··· Input data ···
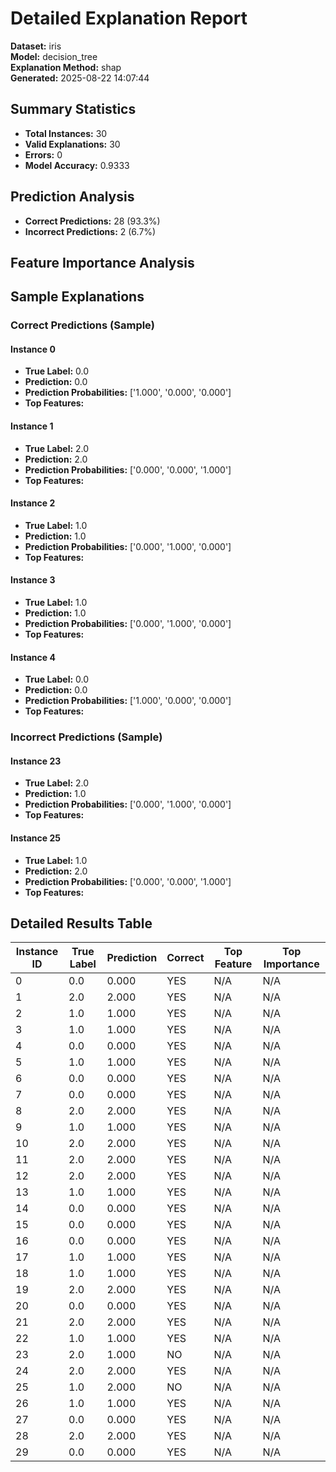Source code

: # Detailed Explanation Report

**Dataset:** iris  
**Model:** decision_tree  
**Explanation Method:** shap  
**Generated:** 2025-08-22 14:07:44  

## Summary Statistics

- **Total Instances:** 30
- **Valid Explanations:** 30
- **Errors:** 0
- **Model Accuracy:** 0.9333

## Prediction Analysis

- **Correct Predictions:** 28 (93.3%)
- **Incorrect Predictions:** 2 (6.7%)

## Feature Importance Analysis

## Sample Explanations

### Correct Predictions (Sample)

#### Instance 0

- **True Label:** 0.0
- **Prediction:** 0.0
- **Prediction Probabilities:** ['1.000', '0.000', '0.000']
- **Top Features:**

#### Instance 1

- **True Label:** 2.0
- **Prediction:** 2.0
- **Prediction Probabilities:** ['0.000', '0.000', '1.000']
- **Top Features:**

#### Instance 2

- **True Label:** 1.0
- **Prediction:** 1.0
- **Prediction Probabilities:** ['0.000', '1.000', '0.000']
- **Top Features:**

#### Instance 3

- **True Label:** 1.0
- **Prediction:** 1.0
- **Prediction Probabilities:** ['0.000', '1.000', '0.000']
- **Top Features:**

#### Instance 4

- **True Label:** 0.0
- **Prediction:** 0.0
- **Prediction Probabilities:** ['1.000', '0.000', '0.000']
- **Top Features:**

### Incorrect Predictions (Sample)

#### Instance 23

- **True Label:** 2.0
- **Prediction:** 1.0
- **Prediction Probabilities:** ['0.000', '1.000', '0.000']
- **Top Features:**

#### Instance 25

- **True Label:** 1.0
- **Prediction:** 2.0
- **Prediction Probabilities:** ['0.000', '0.000', '1.000']
- **Top Features:**

## Detailed Results Table

| Instance ID | True Label | Prediction | Correct | Top Feature | Top Importance |
|-------------|------------|------------|---------|-------------|----------------|
| 0 | 0.0 | 0.000 | YES | N/A | N/A |
| 1 | 2.0 | 2.000 | YES | N/A | N/A |
| 2 | 1.0 | 1.000 | YES | N/A | N/A |
| 3 | 1.0 | 1.000 | YES | N/A | N/A |
| 4 | 0.0 | 0.000 | YES | N/A | N/A |
| 5 | 1.0 | 1.000 | YES | N/A | N/A |
| 6 | 0.0 | 0.000 | YES | N/A | N/A |
| 7 | 0.0 | 0.000 | YES | N/A | N/A |
| 8 | 2.0 | 2.000 | YES | N/A | N/A |
| 9 | 1.0 | 1.000 | YES | N/A | N/A |
| 10 | 2.0 | 2.000 | YES | N/A | N/A |
| 11 | 2.0 | 2.000 | YES | N/A | N/A |
| 12 | 2.0 | 2.000 | YES | N/A | N/A |
| 13 | 1.0 | 1.000 | YES | N/A | N/A |
| 14 | 0.0 | 0.000 | YES | N/A | N/A |
| 15 | 0.0 | 0.000 | YES | N/A | N/A |
| 16 | 0.0 | 0.000 | YES | N/A | N/A |
| 17 | 1.0 | 1.000 | YES | N/A | N/A |
| 18 | 1.0 | 1.000 | YES | N/A | N/A |
| 19 | 2.0 | 2.000 | YES | N/A | N/A |
| 20 | 0.0 | 0.000 | YES | N/A | N/A |
| 21 | 2.0 | 2.000 | YES | N/A | N/A |
| 22 | 1.0 | 1.000 | YES | N/A | N/A |
| 23 | 2.0 | 1.000 | NO | N/A | N/A |
| 24 | 2.0 | 2.000 | YES | N/A | N/A |
| 25 | 1.0 | 2.000 | NO | N/A | N/A |
| 26 | 1.0 | 1.000 | YES | N/A | N/A |
| 27 | 0.0 | 0.000 | YES | N/A | N/A |
| 28 | 2.0 | 2.000 | YES | N/A | N/A |
| 29 | 0.0 | 0.000 | YES | N/A | N/A |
···
▶ [What is being asked] If a line in the records contains the string "Incorrect", copy it out.

▶ [Exercise result]
- **Incorrect Predictions:** 2 (6.7%)
### Incorrect Predictions (Sample)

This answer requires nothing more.